The natural side of Martha's Vineyard

Grand seascapes and landscapes

By Cecilia Pinto McCarthy, Globe Correspondent

IF YOU GO . . .
When to go

Spring, summer, and fall all offer excellent opportunities to see plants and animals at different stages in their life cycles. From late March through May, migrating animals and birds arrive on Martha's Vineyard, including Chappaquiddick, to begin nesting and breeding. Gray seals come to pup on the beaches of Cape Poge Wildlife Refuge, then leave to summer in Maine. The land comes alive with herons, egrets, willets, plovers, terns, oyster catchers, ospreys, and other breeding birds.

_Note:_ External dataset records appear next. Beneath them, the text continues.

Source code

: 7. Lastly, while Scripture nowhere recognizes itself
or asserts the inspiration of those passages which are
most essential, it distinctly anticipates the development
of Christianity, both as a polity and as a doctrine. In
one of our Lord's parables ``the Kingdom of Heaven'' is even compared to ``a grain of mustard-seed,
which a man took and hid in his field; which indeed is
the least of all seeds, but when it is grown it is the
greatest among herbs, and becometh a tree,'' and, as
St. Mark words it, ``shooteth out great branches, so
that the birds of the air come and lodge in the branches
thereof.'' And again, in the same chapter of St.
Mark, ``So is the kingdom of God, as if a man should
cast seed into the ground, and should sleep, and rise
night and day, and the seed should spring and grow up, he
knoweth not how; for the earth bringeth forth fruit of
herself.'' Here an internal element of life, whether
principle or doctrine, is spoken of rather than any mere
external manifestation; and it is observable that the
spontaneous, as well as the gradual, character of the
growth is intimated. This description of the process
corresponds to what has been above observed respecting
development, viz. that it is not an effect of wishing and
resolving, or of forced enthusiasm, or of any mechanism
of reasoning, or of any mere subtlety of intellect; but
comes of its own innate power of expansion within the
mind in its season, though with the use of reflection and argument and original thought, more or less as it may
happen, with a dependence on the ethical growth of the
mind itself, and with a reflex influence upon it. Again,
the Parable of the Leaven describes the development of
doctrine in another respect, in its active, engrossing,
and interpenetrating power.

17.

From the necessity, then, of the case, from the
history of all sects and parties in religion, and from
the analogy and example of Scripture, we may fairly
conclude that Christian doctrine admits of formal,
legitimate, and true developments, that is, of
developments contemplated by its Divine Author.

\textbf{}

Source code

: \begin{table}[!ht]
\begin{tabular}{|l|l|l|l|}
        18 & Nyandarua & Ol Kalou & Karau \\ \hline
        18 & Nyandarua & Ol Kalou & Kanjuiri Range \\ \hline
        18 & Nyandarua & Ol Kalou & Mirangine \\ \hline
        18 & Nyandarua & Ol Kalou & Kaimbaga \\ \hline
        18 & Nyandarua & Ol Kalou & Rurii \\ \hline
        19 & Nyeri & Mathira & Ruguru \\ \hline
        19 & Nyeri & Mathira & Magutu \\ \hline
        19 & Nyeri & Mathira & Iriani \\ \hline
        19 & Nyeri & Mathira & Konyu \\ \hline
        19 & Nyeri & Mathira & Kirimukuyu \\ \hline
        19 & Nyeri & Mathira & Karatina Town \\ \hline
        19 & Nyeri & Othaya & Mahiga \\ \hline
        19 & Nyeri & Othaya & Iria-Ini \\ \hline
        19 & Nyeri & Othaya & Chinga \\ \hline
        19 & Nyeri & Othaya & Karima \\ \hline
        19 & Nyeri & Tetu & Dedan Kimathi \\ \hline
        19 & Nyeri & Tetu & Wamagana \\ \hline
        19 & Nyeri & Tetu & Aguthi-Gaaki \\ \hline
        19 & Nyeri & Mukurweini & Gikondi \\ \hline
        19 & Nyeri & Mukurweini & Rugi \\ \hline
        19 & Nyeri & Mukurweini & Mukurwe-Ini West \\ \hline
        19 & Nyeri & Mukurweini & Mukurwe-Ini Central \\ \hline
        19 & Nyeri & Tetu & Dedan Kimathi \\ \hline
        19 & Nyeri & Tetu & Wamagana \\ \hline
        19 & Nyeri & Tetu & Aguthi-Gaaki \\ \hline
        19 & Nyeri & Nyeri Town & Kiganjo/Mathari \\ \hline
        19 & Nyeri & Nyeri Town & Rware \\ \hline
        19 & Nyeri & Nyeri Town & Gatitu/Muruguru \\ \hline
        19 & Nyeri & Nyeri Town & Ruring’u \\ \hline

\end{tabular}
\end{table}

Plants including beach plums, shad bush, blueberries, rhododendrons, iris, and huckleberry renew themselves. Summer also teems with life as birds concentrate on raising their young before cool weather arrives. Fin and shell fishing is also prime in summer. Naturalist Kelly Cannon says, ``Martha's Vineyard is at its finest in early June when we are constantly seeing new things.'' In early fall, the land flourishes with cranberries, bayberry, asters, and mushrooms. Swallows begin to group; young osprey linger calling plaintively for their absent parents. September starts the popular fishing competition, the Striped Bass & Bluefish Derby.

What to bring

When hiking, wear a good sunscreen, insect repellent (even in early fall), comfortable hiking shoes, and long pants. Mosquitoes and ticks are part of going into the woods. Bring along a camera, binoculars, bird and plant identification books, and drinking water.

Getting there

Plan your trip well in advance, sinceaccommodations fill up quickly. Reservations are needed for cars on the Martha's Vineyard ferry, which leaves from Woods Hole. For information regarding accommodations and ferry times, write to the Martha's Vineyard Chamber of Commerce at PO Box 1698, Beach Road, Vineyard Haven, MA 02568; or call 508-693-0085. Other important numbers

Felix Neck Wildlife Sanctuary in Edgartown offers nature programs including guided canoe trips. Call 508-627-4850.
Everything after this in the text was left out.